*Your objective*.
All entries are to be copied exactly, with pictures removed.

*Data provided*.
━━━━━━━━

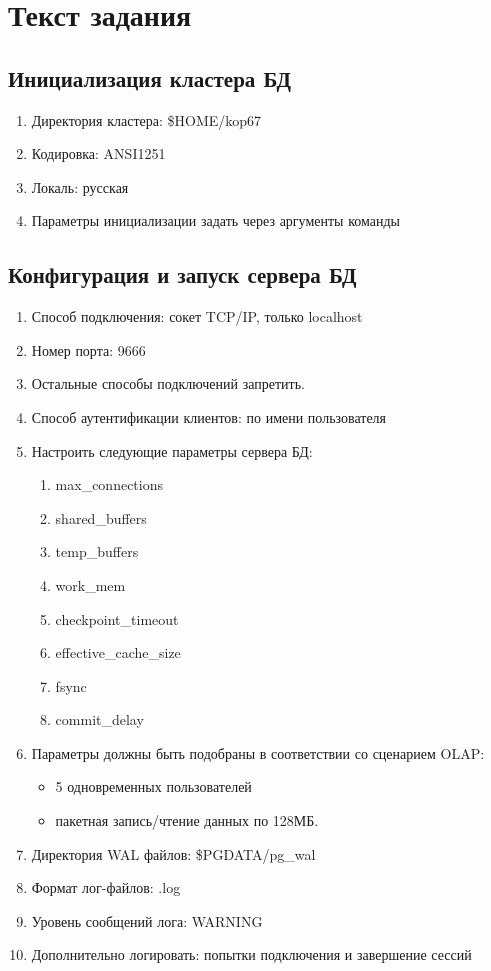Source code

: \documentclass{article}
\begin{document}
\section{Текст задания}

\subsection{Инициализация кластера БД}

\begin{enumerate}
    \item Директория кластера: \$HOME/kop67
    \item Кодировка: ANSI1251
    \item Локаль: русская
    \item Параметры инициализации задать через аргументы команды
\end{enumerate}

\subsection{Конфигурация и запуск сервера БД}

\begin{enumerate}
    \item Способ подключения: сокет TCP/IP, только localhost
    \item Номер порта: 9666
    \item Остальные способы подключений запретить.
    \item Способ аутентификации клиентов: по имени пользователя
    \item Настроить следующие параметры сервера БД:
    \begin{enumerate}
        \item max\_connections
        \item shared\_buffers
        \item temp\_buffers
        \item work\_mem
        \item checkpoint\_timeout
        \item effective\_cache\_size
        \item fsync
        \item commit\_delay
    \end{enumerate}
    \item Параметры должны быть подобраны в соответствии со сценарием OLAP:
    \begin{itemize}
        \item 5 одновременных пользователей
        \item пакетная запись/чтение данных по 128МБ.
    \end{itemize}
    \item Директория WAL файлов: \$PGDATA/pg\_wal
    \item Формат лог-файлов: .log
    \item Уровень сообщений лога: WARNING
    \item Дополнительно логировать: попытки подключения и завершение сессий
\end{enumerate}
\end{document}
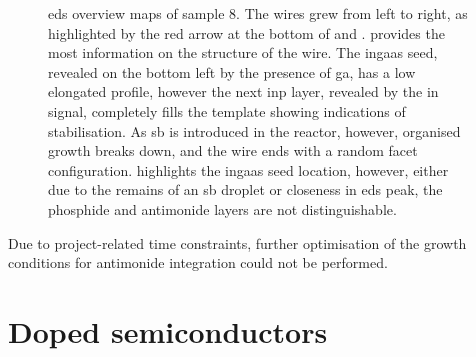 \begin{figure}
{
    }
    \caption[\acs{eds} overview maps of sample 8.]{\acs{eds} overview maps of sample 8. The wires grew from left to right, as highlighted by the red arrow at the bottom of  and .  provides the most information on the structure of the wire. The \acs{ingaas} seed, revealed on the bottom left by the presence of \acs{ga}, has a low elongated profile, however the next \acs{inp} layer, revealed by the \acs{in} signal, completely fills the template showing indications of  stabilisation. As \acs{sb} is introduced in the reactor, however, organised growth breaks down, and the wire ends with a random facet configuration.  highlights the \acs{ingaas} seed location, however, either due to the remains of an \acs{sb} droplet or closeness in \acs{eds} peak, the phosphide and antimonide layers are not distinguishable.}
    \label{fig:s8_EDS_maps}
\end{figure}

Due to project-related time constraints, further optimisation of the growth conditions for antimonide integration could not be performed.

\section{Doped semiconductors}

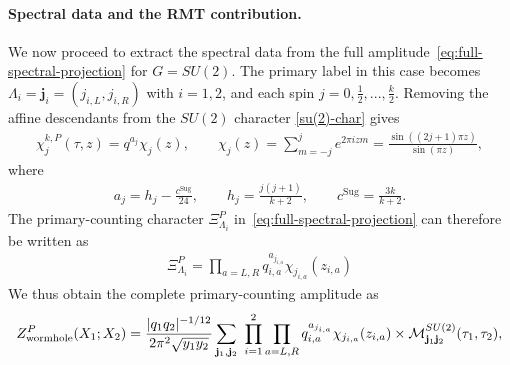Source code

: \documentclass[11pt]{article}
\numberwithin{equation}{section}
\begin{document}
\paragraph{Spectral data and the RMT contribution.}
We now proceed to  extract the spectral data  from the full amplitude~\eqref{eq:full-spectral-projection} for $G=SU(2)$. The primary label in this case becomes $\Lambda_i=\mathbf j_i=(j_{i,L},j_{i,R})$ with $i=1,2$, and each spin $j=0,\frac{1}{2},...,\frac{k}{2}$. Removing the affine descendants from the $SU(2)$ character \eqref{su(2)-char} gives
\begin{align}
    \chi_j^{k,P}(\tau,z)=q^{a_j}\chi_j(z),\qquad
 \chi_j(z)=\sum_{m=-j}^j e^{2\pi i zm}
 =\frac{\sin((2j+1)\pi z)}{\sin(\pi z)},
\end{align}
where
\begin{align}
     a_j=h_j-\frac{c^{\mathrm{Sug}}}{24},\qquad
 h_j=\frac{j(j+1)}{k+2},\qquad c^{\mathrm{Sug}}=\frac{3k}{k+2}.
\end{align}
The primary-counting character $\Xi_{\Lambda_i}^P$ in~\eqref{eq:full-spectral-projection}  can therefore be written as
\begin{align}
    \Xi_{\Lambda_i}^P= \prod_{a=L,R}q_{i,a}^{a_{j_{i,a}}}\chi_{j_{i,a}}(z_{i,a})
\end{align}
We thus obtain the complete primary-counting amplitude as
\begin{equation}
\begin{aligned}
 Z_{\rm wormhole}^{P}(X_1;X_2)
 =\frac{|q_1q_2|^{-1/12}}{2\pi^2\sqrt{y_1y_2}}
 \sum_{\mathbf j_1,\mathbf j_2} ~\prod_{i=1}^2\prod_{a=L,R}q_{i,a}^{a_{j_{i,a}}}\chi_{j_{i,a}}(z_{i,a}) \times  \mathcal M^{SU(2)}_{\mathbf j_1\mathbf j_2}(\tau_1,\tau_2),
\end{aligned}
\label{eq:SU2-full-primary-amplitude}
\end{equation}
\end{document}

━━━━━━━━

*Response below*.
Source code

: \documentclass{article}
\begin{document}
\section{Текст задания}

\subsection{Инициализация кластера БД}

\begin{enumerate}
    \item Директория кластера: \$HOME/kop67
    \item Кодировка: ANSI1251
    \item Локаль: русская
    \item Параметры инициализации задать через аргументы команды
\end{enumerate}

\subsection{Конфигурация и запуск сервера БД}

\begin{enumerate}
    \item Способ подключения: сокет TCP/IP, только localhost
    \item Номер порта: 9666
    \item Остальные способы подключений запретить.
    \item Способ аутентификации клиентов: по имени пользователя
    \item Настроить следующие параметры сервера БД:
    \begin{enumerate}
        \item max\_connections
        \item shared\_buffers
        \item temp\_buffers
        \item work\_mem
        \item checkpoint\_timeout
        \item effective\_cache\_size
        \item fsync
        \item commit\_delay
    \end{enumerate}
    \item Параметры должны быть подобраны в соответствии со сценарием OLAP:
    \begin{itemize}
        \item 5 одновременных пользователей
        \item пакетная запись/чтение данных по 128МБ.
    \end{itemize}
    \item Директория WAL файлов: \$PGDATA/pg\_wal
    \item Формат лог-файлов: .log
    \item Уровень сообщений лога: WARNING
    \item Дополнительно логировать: попытки подключения и завершение сессий
\end{enumerate}
\end{document}
 \begin{figure}
{
    }
    \caption[\acs{eds} overview maps of sample 8.]{\acs{eds} overview maps of sample 8. The wires grew from left to right, as highlighted by the red arrow at the bottom of  and .  provides the most information on the structure of the wire. The \acs{ingaas} seed, revealed on the bottom left by the presence of \acs{ga}, has a low elongated profile, however the next \acs{inp} layer, revealed by the \acs{in} signal, completely fills the template showing indications of  stabilisation. As \acs{sb} is introduced in the reactor, however, organised growth breaks down, and the wire ends with a random facet configuration.  highlights the \acs{ingaas} seed location, however, either due to the remains of an \acs{sb} droplet or closeness in \acs{eds} peak, the phosphide and antimonide layers are not distinguishable.}
    \label{fig:s8_EDS_maps}
\end{figure}

Due to project-related time constraints, further optimisation of the growth conditions for antimonide integration could not be performed.

\section{Doped semiconductors}

Source code

: \documentclass[11pt]{article}
\numberwithin{equation}{section}
\begin{document}
\paragraph{Spectral data and the RMT contribution.}
We now proceed to  extract the spectral data  from the full amplitude~\eqref{eq:full-spectral-projection} for $G=SU(2)$. The primary label in this case becomes $\Lambda_i=\mathbf j_i=(j_{i,L},j_{i,R})$ with $i=1,2$, and each spin $j=0,\frac{1}{2},...,\frac{k}{2}$. Removing the affine descendants from the $SU(2)$ character \eqref{su(2)-char} gives
\begin{align}
    \chi_j^{k,P}(\tau,z)=q^{a_j}\chi_j(z),\qquad
 \chi_j(z)=\sum_{m=-j}^j e^{2\pi i zm}
 =\frac{\sin((2j+1)\pi z)}{\sin(\pi z)},
\end{align}
where
\begin{align}
     a_j=h_j-\frac{c^{\mathrm{Sug}}}{24},\qquad
 h_j=\frac{j(j+1)}{k+2},\qquad c^{\mathrm{Sug}}=\frac{3k}{k+2}.
\end{align}
The primary-counting character $\Xi_{\Lambda_i}^P$ in~\eqref{eq:full-spectral-projection}  can therefore be written as
\begin{align}
    \Xi_{\Lambda_i}^P= \prod_{a=L,R}q_{i,a}^{a_{j_{i,a}}}\chi_{j_{i,a}}(z_{i,a})
\end{align}
We thus obtain the complete primary-counting amplitude as
\begin{equation}
\begin{aligned}
 Z_{\rm wormhole}^{P}(X_1;X_2)
 =\frac{|q_1q_2|^{-1/12}}{2\pi^2\sqrt{y_1y_2}}
 \sum_{\mathbf j_1,\mathbf j_2} ~\prod_{i=1}^2\prod_{a=L,R}q_{i,a}^{a_{j_{i,a}}}\chi_{j_{i,a}}(z_{i,a}) \times  \mathcal M^{SU(2)}_{\mathbf j_1\mathbf j_2}(\tau_1,\tau_2),
\end{aligned}
\label{eq:SU2-full-primary-amplitude}
\end{equation}
\end{document}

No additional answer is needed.